• **Task to carry out**
What is the number of lines in the material below that include the word "orders"? Write that number and nothing more.
○ ○ ○
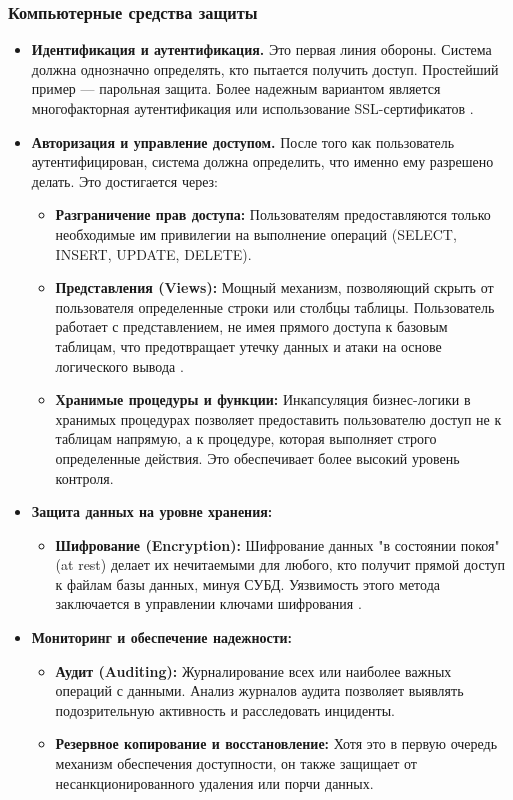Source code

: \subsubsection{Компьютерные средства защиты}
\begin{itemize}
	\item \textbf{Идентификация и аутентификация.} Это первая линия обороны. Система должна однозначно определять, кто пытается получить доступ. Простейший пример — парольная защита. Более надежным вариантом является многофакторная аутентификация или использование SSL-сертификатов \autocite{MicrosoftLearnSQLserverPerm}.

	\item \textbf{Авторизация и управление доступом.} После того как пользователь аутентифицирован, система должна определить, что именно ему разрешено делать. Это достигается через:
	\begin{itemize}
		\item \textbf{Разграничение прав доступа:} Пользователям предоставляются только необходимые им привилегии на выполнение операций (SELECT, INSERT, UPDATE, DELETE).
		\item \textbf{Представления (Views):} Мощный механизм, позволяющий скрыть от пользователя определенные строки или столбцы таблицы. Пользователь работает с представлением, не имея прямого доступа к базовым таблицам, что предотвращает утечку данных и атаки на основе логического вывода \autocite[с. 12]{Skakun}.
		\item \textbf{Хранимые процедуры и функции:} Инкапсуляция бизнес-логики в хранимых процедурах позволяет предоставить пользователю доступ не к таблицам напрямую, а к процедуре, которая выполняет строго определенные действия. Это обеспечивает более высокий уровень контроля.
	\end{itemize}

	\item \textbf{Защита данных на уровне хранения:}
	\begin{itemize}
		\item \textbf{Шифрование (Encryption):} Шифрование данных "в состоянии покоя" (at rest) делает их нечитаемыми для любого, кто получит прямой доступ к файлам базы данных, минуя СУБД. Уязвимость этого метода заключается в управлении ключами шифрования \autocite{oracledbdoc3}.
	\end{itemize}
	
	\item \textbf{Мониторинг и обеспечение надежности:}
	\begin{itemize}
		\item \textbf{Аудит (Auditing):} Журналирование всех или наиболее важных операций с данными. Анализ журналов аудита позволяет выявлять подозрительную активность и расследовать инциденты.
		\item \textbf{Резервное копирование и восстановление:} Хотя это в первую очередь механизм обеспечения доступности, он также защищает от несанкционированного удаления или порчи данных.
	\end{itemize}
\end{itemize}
○ ○ ○
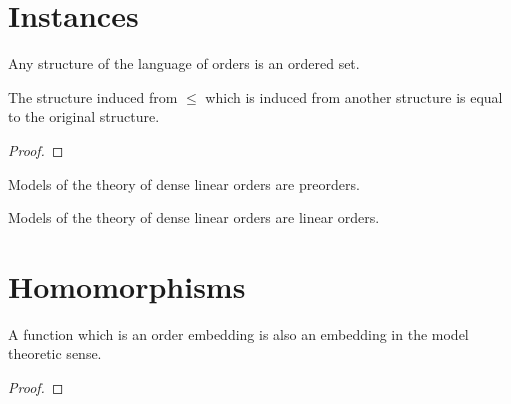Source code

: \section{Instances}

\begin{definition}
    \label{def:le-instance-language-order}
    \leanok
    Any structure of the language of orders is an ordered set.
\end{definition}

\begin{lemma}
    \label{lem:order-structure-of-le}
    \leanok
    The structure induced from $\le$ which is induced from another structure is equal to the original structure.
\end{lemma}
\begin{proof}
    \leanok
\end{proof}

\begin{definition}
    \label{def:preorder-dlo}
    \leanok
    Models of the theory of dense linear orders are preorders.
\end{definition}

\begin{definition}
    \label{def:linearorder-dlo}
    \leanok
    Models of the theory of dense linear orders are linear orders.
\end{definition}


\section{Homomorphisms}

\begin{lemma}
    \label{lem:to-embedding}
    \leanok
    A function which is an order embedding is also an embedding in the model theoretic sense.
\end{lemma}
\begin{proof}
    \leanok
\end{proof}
○ ○ ○
• **Answer to this problem**
3